April is Distracted Driving Awareness month and it's a topic that will be in the news quite a bit over the next 30 days, and for good reason.
Distracted driving is the top concern of motorists, worse than other risky behaviors such as aggressive driving, drunken driving and drivers who are high on drugs, according to the AAA Foundation for Traffic Safety's 2017 Traffic Safety Culture Index released Thursday. It even outpaced the concern over congestion.
Nearly 88 percent of motorists say distracted driving is worse than it was three years ago. More than 58 percent say drivers talking on a cellphone while behind the wheel is a serious threat to their personal safety and 78 percent believe that texting is a significant danger.
But drivers' behaviors don't match their talk.
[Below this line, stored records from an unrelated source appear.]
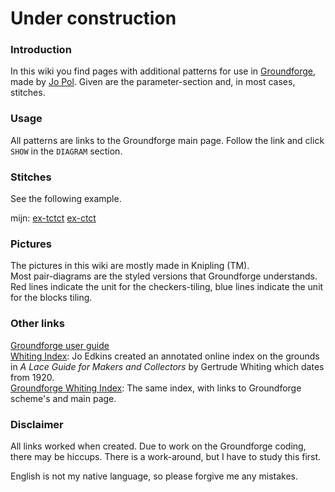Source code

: # Under construction

### Introduction
In this wiki you find pages with additional patterns for use in [Groundforge](https://d-bl.github.io/GroundForge/), made by [Jo Pol](https://github.com/d-bl). Given are the parameter-section and, in most cases, stitches. 

### Usage
All patterns are links to the Groundforge main page. Follow the link and click `SHOW` in the `DIAGRAM` section.

### Stitches
See the following example.

mijn:
[ex-tctct](ex-tctct)
[ex-ctct](ex-ctct)

[tctct]: https://d-bl.github.io/GroundForge/index.html?m=88%2011%3Bbricks%3B16%3B16%3B0%3B0&s1=ctc%20B1%3Dtctct
[ctct]: https://d-bl.github.io/GroundForge/index.html?m=88%2011%3Bbricks%3B16%3B16%3B0%3B0&s1=ctc%20B1%3Dtctct&s2=cross%3Dctc%20twist%3Dctc&s3=

### Pictures
The pictures in this wiki are mostly made in Knipling (TM).   
Most pair-diagrams are the styled versions that Groundforge understands. Red lines indicate the unit for the checkers-tiling, blue lines indicate the unit for the blocks tiling.

### Other links
[Groundforge user guide](https://github.com/d-bl/GroundForge/wiki)   
[Whiting Index](http://gwydir.demon.co.uk/jo/lace/whiting/index.htm#picindex): Jo Edkins created an annotated online index on the grounds in _A Lace Guide for Makers and Collectors_ by Gertrude Whiting which dates from 1920.     
[Groundforge Whiting Index](https://github.com/d-bl/GroundForge/wiki/Whiting-Index): The same index, with links to Groundforge scheme's and main page.

### Disclaimer
All links worked when created. Due to work on the Groundforge coding, there may be hiccups. There is a work-around, but I have to study this first. 

English is not my native language, so please forgive me any mistakes.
Nearly half of drivers admit to talking on a hands-held cellphone while motoring and 35 percent say the have sent a text or email message, the survey found.
"There is a disconnect between what drivers do and what they believe," said Jake Nelson, the foundation's director of traffic safety advocacy and research. "While most recognize the dangers created by taking your eyes off the road, they engage in distracting behaviors anyway, creating a 'do as I say, not as I do' culture on the roadway."
A previous study found that drivers who talk on a cellphone are four times more likely to be involved in a crash and those who text and drive are eight times more likely to be involved in a wreck.
As more and more people get smartphones, drivers say they have noticed more motorists using them while behind the wheel. More than half of survey respondents report that they regularly see other motorists emailing or texting. Despite identifying those behaviors as a threat to their safety, 44.9 percent of drivers read a text or email while driving. And 34.6 percent were guilty of tapping out and sending a message, the survey said.
As researchers continue to look for hard evidence that links traffic crashes to cellphones, just about every week there are accounts of deadly crashes involving drivers who likely were on their phones. Just last month a semitrailer truck driver was allegedly texting when he plowed into a car stopped at a red light on Hwy. 36. The impact killed the other driver and the semi driver was charged in connection with the Feb. 27 wreck at Lake Elmo Avenue that killed Robert Bursik.
Those types of incidents are why many are pushing for Minnesota to pass a law that would prohibit drivers from talking on a hands-held cellphone while behind the wheel. A bill outlawing the practice is currently being debated at the capitol.
An overwhelming majority of drivers appear to support some legislation. More than 73 percent favor laws against using a hand-held cellphone while driving. But only 41 percent support an all-out ban on using any type of cellphone, including the hands free variety.